Only last week did the Centre agree to release over Rs 2,981 crore for the project even as the state government sent a revised estimate pegging the total project cost at Rs 40,450 crore, including the land acquisition, rehabilitation and resettlement component of over Rs 28,000 crore.
The Centre, however, has been repeatedly telling that it will bear Rs 16,000 crore cost estimate prior to the declaration of Polavaram as a national project under the AP Reorganisation Act.
If the Centre does not agree to bear the full cost as per the 2016 revised estimates, the project could well be in a limbo. The monetary aspect apart, inter-state disputes with Odisha and Chhattisgarh have to be settled before Polavaram can become a reality by 2018.

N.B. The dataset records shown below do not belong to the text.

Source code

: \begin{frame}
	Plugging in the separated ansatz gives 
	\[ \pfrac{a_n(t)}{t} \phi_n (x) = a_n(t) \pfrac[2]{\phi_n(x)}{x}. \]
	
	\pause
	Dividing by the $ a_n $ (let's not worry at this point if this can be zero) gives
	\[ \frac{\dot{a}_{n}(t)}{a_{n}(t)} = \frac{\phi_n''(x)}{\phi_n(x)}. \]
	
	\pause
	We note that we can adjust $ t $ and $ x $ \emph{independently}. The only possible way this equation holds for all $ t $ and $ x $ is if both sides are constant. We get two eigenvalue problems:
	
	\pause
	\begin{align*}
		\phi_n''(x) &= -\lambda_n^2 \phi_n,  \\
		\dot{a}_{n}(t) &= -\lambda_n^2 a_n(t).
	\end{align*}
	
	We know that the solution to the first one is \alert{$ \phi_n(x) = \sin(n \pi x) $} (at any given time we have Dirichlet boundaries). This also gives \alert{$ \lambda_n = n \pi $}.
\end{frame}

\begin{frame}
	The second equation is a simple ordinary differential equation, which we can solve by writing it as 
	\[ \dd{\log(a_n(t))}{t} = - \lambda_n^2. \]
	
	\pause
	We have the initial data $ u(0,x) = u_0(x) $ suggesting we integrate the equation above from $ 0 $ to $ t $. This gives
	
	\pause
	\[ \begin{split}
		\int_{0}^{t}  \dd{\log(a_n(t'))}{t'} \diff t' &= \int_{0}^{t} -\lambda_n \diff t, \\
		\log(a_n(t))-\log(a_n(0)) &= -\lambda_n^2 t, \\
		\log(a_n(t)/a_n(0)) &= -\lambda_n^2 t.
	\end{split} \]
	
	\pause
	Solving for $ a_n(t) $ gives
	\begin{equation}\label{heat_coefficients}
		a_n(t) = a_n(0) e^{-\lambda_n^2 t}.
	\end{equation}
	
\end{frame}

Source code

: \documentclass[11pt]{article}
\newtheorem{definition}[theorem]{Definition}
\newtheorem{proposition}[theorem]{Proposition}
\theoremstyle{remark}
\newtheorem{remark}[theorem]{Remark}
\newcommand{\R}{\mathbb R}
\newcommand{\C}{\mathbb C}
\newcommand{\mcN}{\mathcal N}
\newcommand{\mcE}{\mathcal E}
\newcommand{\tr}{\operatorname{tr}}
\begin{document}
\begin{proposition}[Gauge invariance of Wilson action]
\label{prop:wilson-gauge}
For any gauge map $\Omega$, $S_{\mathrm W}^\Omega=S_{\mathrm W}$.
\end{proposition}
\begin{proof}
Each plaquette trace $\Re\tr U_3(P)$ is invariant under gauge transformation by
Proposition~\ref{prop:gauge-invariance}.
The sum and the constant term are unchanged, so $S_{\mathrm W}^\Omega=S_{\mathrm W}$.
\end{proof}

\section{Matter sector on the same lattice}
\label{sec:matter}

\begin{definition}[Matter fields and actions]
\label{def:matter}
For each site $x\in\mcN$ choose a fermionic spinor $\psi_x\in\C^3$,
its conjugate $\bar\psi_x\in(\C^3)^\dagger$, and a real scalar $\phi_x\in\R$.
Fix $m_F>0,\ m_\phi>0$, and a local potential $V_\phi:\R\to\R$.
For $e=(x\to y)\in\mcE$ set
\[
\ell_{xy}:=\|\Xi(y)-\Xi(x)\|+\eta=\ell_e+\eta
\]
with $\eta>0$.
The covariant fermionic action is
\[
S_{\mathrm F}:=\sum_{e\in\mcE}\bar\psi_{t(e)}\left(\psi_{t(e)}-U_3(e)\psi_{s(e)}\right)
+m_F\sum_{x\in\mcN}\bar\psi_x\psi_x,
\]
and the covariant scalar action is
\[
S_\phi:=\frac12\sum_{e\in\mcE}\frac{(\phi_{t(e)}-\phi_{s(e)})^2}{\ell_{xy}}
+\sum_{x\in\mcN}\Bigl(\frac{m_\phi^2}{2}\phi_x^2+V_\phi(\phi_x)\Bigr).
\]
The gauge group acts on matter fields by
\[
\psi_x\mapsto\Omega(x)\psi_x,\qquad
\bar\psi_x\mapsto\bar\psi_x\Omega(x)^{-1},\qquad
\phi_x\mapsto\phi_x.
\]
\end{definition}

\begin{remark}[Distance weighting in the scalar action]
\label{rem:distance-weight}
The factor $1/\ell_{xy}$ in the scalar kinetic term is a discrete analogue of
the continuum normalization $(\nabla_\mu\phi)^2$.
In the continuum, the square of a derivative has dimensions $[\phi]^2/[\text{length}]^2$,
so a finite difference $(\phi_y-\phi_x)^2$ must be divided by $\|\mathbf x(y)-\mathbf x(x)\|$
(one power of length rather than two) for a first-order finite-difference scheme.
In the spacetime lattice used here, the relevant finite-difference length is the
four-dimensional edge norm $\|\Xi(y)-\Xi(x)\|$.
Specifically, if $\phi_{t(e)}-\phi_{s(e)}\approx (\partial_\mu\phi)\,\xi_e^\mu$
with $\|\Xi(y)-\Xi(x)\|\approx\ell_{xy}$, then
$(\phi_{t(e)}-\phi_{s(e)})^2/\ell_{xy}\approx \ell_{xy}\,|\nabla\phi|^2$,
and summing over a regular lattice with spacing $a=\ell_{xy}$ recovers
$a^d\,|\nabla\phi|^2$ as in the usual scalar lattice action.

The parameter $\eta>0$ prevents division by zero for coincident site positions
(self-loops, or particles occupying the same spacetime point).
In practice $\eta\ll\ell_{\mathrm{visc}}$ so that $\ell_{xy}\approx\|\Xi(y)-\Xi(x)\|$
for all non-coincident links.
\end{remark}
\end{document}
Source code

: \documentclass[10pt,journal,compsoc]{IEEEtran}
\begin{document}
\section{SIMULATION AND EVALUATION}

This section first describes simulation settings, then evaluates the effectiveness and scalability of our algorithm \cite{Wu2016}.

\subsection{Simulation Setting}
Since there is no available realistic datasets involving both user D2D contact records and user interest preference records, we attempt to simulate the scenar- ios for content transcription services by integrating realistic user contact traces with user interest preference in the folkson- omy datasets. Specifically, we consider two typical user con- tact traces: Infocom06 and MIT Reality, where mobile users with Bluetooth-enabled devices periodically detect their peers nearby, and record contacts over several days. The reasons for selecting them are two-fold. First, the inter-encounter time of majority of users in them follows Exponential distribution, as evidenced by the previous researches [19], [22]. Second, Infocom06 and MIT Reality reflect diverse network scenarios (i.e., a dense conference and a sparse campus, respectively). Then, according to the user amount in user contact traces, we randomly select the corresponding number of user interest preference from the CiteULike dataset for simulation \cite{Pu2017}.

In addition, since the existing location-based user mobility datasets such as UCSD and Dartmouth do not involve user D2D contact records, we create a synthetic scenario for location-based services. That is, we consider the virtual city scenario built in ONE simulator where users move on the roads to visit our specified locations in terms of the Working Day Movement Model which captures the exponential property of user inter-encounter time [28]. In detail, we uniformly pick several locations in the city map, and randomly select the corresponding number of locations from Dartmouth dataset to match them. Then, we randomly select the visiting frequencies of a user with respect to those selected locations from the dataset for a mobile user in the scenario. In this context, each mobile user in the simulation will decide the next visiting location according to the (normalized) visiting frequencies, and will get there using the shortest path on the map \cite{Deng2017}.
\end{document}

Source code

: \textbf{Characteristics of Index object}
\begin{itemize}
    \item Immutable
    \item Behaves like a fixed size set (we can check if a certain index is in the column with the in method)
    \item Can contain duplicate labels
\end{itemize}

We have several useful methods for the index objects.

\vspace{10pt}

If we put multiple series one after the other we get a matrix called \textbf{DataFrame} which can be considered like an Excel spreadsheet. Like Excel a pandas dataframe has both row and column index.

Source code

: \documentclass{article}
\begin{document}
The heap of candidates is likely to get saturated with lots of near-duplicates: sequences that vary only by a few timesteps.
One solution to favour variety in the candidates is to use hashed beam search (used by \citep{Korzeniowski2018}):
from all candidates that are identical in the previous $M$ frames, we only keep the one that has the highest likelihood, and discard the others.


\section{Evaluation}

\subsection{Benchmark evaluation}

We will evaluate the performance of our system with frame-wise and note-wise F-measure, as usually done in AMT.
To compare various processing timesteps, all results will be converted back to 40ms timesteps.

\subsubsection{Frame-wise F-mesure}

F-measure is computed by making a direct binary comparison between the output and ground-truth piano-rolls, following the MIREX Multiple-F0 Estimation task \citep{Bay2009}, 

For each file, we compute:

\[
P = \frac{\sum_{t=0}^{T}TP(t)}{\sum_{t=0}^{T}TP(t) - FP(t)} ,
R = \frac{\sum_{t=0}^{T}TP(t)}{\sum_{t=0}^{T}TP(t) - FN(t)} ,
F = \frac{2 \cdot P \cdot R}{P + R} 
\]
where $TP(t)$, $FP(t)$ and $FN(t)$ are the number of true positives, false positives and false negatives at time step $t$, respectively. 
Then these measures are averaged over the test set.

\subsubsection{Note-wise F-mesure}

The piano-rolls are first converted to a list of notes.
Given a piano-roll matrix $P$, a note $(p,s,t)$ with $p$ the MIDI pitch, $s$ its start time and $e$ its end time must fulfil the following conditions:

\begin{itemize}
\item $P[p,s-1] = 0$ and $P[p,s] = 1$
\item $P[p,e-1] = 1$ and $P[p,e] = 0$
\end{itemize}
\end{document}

If Amaravati and Polavaram do not happen by 2018 or early 2019, Chandrababu may suffer politically, observers feel. Another critical issue for him will be the backward class reservation for the Kapu community, an election promise he has to necessarily fulfill.
It’s an irrefutable fact, which even Chandrababu acknowledged many a time, that the Telugu Desam Party rode to power in 2014 due to the support of Kapus, particularly in the two Godavari districts.
But, the BC reservation for Kapus cannot happen without a constitutional amendment and that could prove tricky. Naidu has promised many things for certain other castes as well and they too require constitutional amendments.
And, last but not the least, every issue related to the state bifurcation — be it the distribution of government staff, sharing of river waters, division of assets and institutions — still remains unresolved.
According to critics, the Chief Minister could do little in the last 30 months to settle pending disputes with the neighbouring state and if things don’t move swiftly in next 30 months, he may suffer electorally.